# 71. Juros e correção monetária: pedidos (e decisões) da meia-noite?
É entendimento consolidado no Superior Tribunal de Justiça que o pedido de condenação a juros e correção monetária não está sujeito à preclusão nas instâncias ordinárias1, bem como que é cabível a condenação ao seu pagamento mesmo ausente pedido expresso2. O STJ também decidiu, em duas decisões recentes, que, mesmo quando omisso o título executivo judicial sobre a taxa de juros, a decisão sobre ela pode ser tomada em fase de cumprimento de sentença3 e que a alteração do índice definido no título pode ocorrer nesta fase, sem que haja violação à coisa julgada4.
A existência de decisões reiteradas nestes sentidos na Corte, cuja função é uniformizar a intepretação da legislação infraconstitucional, é fato inconteste, mas não deixa de causar estranheza na prática: será mesmo que a discussão sobre juros e correção monetária é tão simples quanto o conteúdo de tais decisões leva a crer?
A resposta, como provocado no título da coluna “Em foco” de hoje, é negativa. Juros e correção monetária não são (ou não deveriam ser) pedidos nem decisões da meia-noite. São questões de mérito da mais alta relevância, que têm a potencialidade de impactar o quantum indenizatório de forma substancial.
Dois pontos ilustram os principais fundamentos nos quais a conclusão repousa: os desafios da definição do índice aplicável e dos termos a quo dos juros e da correção monetária.
Juros e correção monetária: índice ou taxa aplicável
Como já tratado na AGIRE # 58, é útil distinguir a correção monetária e os juros devidos no período patológico (i.e., quando já presente o inadimplemento) daqueles que podem incidir no período da normalidade (i.e., quando o pagamento da prestação se dá no tempo, lugar e modo devidos). As linhas a seguir focam, primordialmente, no primeiro cenário.

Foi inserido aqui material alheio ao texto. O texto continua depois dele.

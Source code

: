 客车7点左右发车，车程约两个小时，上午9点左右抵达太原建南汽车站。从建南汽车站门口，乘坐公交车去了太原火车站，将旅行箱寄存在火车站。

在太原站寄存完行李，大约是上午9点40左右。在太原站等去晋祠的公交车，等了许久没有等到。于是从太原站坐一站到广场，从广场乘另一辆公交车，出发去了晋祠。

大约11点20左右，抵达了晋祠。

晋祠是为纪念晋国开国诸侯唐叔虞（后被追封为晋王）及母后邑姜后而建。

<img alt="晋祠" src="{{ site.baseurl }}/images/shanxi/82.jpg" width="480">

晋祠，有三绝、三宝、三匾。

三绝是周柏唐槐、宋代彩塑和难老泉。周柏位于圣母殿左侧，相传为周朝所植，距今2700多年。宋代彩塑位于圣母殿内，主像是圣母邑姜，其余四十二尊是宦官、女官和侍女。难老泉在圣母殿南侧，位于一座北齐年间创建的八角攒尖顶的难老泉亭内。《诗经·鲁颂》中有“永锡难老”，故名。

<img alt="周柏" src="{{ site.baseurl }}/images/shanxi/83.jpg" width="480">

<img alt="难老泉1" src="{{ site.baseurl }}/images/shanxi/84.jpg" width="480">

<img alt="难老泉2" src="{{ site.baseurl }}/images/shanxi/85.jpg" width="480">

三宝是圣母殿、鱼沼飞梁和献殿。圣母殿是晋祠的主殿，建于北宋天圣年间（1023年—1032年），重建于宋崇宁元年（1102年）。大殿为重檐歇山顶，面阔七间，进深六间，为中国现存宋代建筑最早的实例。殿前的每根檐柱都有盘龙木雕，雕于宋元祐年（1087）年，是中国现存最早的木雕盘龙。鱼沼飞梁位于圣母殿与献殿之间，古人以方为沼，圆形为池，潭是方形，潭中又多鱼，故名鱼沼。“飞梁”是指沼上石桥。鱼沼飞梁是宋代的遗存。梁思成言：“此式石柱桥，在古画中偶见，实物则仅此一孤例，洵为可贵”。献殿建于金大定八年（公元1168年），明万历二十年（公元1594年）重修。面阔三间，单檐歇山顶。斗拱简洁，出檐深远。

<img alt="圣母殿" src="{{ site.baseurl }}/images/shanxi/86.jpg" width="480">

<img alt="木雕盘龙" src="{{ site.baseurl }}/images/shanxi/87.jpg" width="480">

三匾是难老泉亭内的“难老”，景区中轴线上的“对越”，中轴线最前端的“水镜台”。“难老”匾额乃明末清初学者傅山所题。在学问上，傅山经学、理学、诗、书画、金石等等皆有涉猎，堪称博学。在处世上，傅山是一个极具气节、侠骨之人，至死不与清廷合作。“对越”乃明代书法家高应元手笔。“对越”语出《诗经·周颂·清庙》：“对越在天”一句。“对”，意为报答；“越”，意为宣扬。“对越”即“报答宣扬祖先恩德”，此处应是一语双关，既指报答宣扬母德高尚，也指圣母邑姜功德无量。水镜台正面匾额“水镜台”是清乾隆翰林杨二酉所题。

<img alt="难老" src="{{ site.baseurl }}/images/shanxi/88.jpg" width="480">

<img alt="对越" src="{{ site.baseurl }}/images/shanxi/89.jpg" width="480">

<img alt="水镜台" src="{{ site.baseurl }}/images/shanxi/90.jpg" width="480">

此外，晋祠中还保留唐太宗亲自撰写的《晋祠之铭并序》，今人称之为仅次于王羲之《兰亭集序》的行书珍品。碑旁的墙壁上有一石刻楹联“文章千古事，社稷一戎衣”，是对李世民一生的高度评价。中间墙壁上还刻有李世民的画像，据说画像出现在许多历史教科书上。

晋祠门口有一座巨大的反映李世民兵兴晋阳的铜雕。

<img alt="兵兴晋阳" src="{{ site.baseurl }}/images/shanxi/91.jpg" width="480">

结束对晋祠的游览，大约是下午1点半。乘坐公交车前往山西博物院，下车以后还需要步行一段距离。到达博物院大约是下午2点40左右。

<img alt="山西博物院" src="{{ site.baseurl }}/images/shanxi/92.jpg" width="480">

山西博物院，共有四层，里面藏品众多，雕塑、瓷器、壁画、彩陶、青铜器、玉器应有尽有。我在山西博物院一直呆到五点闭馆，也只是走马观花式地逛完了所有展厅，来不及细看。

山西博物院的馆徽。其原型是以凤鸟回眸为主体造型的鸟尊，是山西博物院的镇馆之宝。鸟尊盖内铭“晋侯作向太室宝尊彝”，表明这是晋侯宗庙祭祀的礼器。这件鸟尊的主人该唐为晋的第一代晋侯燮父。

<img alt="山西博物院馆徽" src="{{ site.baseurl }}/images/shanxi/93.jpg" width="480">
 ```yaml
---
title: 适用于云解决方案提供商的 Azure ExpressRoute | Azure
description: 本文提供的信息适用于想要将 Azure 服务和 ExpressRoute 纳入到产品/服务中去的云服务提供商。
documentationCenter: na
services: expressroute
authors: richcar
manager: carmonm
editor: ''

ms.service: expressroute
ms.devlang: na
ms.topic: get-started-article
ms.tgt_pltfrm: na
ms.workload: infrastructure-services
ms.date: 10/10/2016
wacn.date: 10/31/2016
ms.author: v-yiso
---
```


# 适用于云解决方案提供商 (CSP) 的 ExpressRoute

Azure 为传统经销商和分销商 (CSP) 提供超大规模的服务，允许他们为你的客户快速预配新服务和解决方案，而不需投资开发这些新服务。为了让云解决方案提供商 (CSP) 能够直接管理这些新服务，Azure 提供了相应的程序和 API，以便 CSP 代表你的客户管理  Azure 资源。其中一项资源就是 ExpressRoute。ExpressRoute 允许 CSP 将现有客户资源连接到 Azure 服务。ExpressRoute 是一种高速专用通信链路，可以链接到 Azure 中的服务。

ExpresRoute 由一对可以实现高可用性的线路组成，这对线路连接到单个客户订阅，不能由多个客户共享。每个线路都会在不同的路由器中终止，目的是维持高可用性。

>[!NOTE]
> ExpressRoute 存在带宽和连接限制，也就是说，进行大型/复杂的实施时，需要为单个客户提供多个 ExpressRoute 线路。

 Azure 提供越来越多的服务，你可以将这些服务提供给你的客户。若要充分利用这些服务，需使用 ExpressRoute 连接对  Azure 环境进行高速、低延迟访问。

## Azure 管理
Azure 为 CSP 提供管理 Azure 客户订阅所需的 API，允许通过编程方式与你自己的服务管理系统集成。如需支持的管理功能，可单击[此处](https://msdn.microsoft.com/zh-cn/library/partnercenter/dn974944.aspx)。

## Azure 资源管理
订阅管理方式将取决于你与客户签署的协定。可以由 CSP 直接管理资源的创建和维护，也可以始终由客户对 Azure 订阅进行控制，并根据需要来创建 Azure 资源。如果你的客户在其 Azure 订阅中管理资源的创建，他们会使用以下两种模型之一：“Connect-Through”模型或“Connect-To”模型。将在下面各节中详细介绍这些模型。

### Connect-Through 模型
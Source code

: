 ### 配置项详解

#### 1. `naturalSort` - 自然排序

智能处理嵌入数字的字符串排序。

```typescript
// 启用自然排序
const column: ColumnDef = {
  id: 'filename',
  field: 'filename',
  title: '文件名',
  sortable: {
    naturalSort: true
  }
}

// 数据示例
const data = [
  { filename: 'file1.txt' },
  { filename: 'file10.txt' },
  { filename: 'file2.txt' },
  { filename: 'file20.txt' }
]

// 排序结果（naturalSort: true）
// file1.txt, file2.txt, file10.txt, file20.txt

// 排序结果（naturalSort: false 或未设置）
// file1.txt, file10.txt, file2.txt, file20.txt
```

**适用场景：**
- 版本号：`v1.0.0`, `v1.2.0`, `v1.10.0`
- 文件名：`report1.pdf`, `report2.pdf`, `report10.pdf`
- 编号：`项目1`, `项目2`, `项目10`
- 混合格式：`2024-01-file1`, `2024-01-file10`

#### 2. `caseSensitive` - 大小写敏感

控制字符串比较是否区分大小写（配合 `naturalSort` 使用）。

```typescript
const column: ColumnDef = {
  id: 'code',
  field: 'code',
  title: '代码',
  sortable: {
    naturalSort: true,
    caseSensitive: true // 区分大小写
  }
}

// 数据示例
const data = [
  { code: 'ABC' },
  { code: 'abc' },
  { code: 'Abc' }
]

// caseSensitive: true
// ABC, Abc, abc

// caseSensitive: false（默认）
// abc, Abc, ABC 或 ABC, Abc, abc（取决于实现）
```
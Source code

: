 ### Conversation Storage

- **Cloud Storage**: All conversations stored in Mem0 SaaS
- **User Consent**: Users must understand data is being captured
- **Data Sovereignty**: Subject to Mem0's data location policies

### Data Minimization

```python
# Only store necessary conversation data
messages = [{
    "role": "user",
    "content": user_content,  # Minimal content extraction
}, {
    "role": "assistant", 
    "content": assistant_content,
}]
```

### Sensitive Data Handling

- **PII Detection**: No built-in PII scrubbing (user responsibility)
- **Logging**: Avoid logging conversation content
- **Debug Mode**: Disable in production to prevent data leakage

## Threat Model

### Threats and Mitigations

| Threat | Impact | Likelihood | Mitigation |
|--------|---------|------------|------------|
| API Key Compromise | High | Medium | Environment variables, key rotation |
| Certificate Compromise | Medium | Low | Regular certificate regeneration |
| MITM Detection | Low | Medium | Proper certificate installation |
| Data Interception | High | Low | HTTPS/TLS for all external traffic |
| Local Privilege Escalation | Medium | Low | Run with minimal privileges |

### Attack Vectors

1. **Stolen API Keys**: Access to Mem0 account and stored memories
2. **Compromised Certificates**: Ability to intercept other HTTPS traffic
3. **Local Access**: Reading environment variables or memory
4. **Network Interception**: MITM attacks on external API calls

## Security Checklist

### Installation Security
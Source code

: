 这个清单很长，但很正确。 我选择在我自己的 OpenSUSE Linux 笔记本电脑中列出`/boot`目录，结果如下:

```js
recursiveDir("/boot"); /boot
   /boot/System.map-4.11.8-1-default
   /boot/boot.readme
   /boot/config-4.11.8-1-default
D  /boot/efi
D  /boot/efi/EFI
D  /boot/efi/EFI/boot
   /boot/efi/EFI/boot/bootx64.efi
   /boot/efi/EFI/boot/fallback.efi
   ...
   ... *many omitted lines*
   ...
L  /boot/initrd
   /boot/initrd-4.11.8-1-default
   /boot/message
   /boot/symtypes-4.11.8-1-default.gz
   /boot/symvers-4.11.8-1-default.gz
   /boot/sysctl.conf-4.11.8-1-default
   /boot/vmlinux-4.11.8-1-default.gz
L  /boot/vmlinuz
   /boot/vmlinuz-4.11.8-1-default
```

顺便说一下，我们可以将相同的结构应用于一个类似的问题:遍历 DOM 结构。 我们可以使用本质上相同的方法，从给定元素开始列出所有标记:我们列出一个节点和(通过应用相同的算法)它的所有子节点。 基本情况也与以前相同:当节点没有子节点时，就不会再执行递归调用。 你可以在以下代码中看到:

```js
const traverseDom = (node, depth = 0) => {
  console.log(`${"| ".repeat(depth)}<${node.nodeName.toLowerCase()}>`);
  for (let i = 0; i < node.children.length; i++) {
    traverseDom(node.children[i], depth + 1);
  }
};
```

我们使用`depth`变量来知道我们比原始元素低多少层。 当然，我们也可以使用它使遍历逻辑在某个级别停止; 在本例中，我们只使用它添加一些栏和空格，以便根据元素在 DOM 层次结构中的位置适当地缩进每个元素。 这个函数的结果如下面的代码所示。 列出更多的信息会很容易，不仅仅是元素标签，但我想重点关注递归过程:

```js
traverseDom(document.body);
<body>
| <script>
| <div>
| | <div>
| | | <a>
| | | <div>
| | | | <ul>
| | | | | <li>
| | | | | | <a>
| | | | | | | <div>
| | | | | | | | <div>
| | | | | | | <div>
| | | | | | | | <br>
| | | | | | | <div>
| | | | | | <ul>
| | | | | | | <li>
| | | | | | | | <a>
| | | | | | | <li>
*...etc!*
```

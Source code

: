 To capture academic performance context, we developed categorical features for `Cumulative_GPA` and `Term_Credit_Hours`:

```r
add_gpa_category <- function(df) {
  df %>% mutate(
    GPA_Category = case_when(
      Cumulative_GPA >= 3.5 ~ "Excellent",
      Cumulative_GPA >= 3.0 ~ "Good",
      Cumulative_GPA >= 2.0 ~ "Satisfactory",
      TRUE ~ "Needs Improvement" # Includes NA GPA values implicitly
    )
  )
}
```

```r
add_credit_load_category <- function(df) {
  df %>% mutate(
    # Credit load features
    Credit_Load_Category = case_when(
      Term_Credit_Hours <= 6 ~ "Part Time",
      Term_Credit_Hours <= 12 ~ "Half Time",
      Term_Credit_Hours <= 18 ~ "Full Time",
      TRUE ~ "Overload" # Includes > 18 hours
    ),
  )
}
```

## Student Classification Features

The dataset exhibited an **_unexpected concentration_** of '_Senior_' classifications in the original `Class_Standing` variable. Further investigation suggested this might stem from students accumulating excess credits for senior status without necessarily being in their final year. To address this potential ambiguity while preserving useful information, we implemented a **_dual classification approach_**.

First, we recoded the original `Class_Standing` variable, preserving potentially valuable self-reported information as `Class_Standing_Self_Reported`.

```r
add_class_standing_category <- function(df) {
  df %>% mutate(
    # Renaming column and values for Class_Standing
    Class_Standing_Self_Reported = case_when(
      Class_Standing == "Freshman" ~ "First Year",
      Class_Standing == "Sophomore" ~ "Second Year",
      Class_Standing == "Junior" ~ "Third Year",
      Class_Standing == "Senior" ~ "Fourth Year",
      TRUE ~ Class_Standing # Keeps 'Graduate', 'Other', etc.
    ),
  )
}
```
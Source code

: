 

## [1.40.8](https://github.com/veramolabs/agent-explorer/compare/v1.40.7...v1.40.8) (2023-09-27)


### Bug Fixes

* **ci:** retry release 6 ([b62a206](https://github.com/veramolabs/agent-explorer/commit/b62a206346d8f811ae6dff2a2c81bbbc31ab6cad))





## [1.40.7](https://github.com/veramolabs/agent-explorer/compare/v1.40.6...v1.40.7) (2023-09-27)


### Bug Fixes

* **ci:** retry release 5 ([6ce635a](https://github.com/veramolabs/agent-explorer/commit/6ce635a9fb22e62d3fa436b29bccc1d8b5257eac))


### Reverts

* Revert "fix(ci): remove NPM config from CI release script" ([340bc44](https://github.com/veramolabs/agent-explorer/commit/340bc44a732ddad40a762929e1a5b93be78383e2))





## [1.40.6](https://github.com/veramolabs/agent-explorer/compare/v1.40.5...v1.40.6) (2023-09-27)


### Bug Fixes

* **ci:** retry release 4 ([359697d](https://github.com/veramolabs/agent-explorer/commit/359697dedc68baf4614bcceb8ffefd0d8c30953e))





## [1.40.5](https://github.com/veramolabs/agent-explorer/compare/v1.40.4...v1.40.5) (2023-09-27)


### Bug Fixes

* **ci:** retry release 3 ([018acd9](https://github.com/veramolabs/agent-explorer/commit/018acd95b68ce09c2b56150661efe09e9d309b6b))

Em relação aos juros moratórios, anota-se a persistente insegurança sobre a taxa de juros legal vigente no Brasil. A controvérsia gira em torno da melhor interpretação a ser dada ao art. 406 CC5, tema que já introduzido na AGIRE #40 (e tratado de forma mais específica, aqui e aqui). A interpretação em favor da SELIC, que antes poderia ser tida como consolidada no STJ, vê-se em estado atual de incerteza, bem representada pelo julgamento em curso do REsp nº 1795982/SP.
Cenário igualmente incerto é encontrado em relação ao índice de correção monetária, com a peculiaridade adicional de que, diferente dos juros legais, o legislador não pretendeu fixar um único índice oficial para medir a inflação no Brasil. O Código Civil, neste particular, remete a “índices oficiais regularmente estabelecidos” (arts. 3896 e 395, caput, CC7) e não são raras as dúvidas sobre os limites de sua contratação, como aquela discutida em decisão do STJ noticiada na AGIRE # 58, que considerou que a SELIC pode ser contratada como índice de correção no período da normalidade8. A falta de unidade é o que permite que diferentes Tribunais adotem índices diversos para atualização monetária das condenações. Por exemplo, o TJSP produz e utiliza a chamada “Tabela Prática”, que se funda no INPC9, enquanto o TJPR utiliza, via de regra, a média entre INPC e IGP/DI10. Em situações fáticas similares, o local do ajuizamento da ação pode levar a soluções diferentes.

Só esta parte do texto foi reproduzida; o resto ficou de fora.